Take from the records below each line that holds "basic".

*****

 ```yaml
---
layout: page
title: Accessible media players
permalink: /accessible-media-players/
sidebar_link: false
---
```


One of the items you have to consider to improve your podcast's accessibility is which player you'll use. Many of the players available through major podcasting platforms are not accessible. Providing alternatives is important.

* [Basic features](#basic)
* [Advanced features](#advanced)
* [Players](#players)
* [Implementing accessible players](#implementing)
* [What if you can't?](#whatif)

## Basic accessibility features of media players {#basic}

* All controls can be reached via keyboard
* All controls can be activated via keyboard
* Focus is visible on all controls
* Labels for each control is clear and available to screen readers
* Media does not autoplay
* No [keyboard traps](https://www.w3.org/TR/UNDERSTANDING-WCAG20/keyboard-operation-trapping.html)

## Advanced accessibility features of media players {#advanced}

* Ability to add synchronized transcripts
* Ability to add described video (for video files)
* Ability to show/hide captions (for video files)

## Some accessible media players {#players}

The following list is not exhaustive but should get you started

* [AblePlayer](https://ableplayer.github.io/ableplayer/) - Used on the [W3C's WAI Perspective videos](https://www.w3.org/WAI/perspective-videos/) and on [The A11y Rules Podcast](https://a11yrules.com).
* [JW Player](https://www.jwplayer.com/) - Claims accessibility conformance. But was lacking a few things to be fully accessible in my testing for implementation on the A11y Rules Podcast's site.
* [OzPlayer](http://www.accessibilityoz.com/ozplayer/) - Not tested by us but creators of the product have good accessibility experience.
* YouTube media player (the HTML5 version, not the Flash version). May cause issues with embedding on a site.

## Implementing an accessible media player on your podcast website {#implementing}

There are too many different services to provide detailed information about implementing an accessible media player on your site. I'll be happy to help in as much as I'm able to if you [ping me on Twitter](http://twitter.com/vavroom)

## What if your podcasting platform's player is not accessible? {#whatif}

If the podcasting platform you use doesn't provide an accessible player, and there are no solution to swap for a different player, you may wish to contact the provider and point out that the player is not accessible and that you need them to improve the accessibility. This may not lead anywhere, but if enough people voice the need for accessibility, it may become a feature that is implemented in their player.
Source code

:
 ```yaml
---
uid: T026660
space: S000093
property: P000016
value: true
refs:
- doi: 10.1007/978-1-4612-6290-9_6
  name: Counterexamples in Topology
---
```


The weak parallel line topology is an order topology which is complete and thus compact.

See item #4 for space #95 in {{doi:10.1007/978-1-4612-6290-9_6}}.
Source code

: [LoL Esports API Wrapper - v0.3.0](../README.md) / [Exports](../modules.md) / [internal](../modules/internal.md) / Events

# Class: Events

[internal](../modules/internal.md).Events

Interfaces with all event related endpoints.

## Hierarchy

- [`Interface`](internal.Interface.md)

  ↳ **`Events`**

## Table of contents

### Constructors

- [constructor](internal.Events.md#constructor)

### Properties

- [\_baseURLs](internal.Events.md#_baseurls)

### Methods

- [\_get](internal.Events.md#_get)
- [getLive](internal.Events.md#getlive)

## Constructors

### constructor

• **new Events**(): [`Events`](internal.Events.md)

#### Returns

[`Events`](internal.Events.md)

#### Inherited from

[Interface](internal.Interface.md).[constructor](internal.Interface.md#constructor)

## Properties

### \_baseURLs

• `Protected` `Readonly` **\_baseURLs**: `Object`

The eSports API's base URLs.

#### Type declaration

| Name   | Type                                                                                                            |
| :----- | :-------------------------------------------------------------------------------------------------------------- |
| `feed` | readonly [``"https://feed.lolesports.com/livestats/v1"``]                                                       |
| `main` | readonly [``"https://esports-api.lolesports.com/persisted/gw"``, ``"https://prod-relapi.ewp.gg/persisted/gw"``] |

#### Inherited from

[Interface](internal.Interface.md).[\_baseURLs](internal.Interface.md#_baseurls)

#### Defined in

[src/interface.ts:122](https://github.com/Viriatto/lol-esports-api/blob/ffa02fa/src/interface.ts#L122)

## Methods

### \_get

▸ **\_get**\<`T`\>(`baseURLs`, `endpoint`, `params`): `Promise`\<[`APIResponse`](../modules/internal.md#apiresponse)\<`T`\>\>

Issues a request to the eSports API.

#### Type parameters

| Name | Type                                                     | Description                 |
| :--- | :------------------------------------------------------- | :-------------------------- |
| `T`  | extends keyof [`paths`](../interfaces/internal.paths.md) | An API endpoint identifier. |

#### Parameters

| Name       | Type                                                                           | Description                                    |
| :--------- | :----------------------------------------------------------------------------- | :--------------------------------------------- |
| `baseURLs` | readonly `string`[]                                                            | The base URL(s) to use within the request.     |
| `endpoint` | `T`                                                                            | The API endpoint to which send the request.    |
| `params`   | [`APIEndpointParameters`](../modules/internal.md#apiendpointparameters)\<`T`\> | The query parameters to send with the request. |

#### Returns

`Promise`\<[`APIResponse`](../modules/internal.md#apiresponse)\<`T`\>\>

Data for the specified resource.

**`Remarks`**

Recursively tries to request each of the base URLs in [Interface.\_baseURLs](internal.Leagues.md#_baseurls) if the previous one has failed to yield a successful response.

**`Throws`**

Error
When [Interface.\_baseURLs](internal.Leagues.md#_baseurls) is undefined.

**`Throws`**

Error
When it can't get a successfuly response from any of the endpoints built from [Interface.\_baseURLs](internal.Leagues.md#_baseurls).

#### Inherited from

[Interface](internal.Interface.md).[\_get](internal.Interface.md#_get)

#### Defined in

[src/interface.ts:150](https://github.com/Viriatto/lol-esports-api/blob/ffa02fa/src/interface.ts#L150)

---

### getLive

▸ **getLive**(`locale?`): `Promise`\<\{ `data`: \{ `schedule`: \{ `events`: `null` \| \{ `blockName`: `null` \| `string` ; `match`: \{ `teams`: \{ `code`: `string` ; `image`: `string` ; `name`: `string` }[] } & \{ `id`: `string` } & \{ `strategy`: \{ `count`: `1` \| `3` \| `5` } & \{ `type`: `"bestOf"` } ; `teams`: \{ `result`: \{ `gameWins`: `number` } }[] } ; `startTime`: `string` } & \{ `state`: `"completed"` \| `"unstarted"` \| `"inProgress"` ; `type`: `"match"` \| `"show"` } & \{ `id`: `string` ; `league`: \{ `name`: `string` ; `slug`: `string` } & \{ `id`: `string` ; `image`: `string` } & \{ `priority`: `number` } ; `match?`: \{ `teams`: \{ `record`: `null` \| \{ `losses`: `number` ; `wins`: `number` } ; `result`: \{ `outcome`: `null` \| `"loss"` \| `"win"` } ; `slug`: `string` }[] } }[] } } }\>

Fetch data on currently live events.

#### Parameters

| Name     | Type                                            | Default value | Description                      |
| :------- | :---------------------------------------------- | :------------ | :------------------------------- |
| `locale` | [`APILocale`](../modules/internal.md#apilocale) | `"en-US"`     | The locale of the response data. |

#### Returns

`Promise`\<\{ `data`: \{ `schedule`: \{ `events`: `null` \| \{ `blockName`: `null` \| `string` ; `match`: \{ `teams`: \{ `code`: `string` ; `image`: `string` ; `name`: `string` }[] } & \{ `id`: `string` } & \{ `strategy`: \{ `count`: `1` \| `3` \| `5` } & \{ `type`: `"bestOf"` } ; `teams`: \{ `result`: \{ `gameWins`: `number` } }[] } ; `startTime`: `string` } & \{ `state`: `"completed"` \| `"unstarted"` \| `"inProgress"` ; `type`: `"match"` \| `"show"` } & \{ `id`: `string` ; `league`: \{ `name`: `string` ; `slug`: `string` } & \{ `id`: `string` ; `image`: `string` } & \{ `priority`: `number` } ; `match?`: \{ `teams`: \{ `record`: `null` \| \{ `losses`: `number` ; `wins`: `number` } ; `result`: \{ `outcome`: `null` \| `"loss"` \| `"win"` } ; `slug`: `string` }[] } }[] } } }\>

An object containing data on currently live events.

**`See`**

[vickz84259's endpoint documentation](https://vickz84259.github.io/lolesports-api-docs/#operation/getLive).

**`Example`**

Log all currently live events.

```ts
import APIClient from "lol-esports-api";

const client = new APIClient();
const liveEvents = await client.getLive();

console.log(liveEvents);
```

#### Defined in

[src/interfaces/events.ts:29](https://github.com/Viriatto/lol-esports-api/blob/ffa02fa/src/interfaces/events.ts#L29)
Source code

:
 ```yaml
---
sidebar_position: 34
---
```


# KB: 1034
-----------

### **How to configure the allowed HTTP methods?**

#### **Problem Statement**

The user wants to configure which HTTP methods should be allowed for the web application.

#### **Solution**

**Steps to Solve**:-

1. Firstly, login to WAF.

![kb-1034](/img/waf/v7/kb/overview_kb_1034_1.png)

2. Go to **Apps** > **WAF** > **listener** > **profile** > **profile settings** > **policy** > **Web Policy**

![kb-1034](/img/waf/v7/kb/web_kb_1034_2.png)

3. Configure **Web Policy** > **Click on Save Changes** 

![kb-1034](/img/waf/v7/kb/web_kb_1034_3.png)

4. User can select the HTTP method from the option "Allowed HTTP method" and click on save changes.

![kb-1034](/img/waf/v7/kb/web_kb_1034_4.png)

*****

ANSWER TO THIS PROBLEM:
* [Basic features](#basic)
## Basic accessibility features of media players {#basic}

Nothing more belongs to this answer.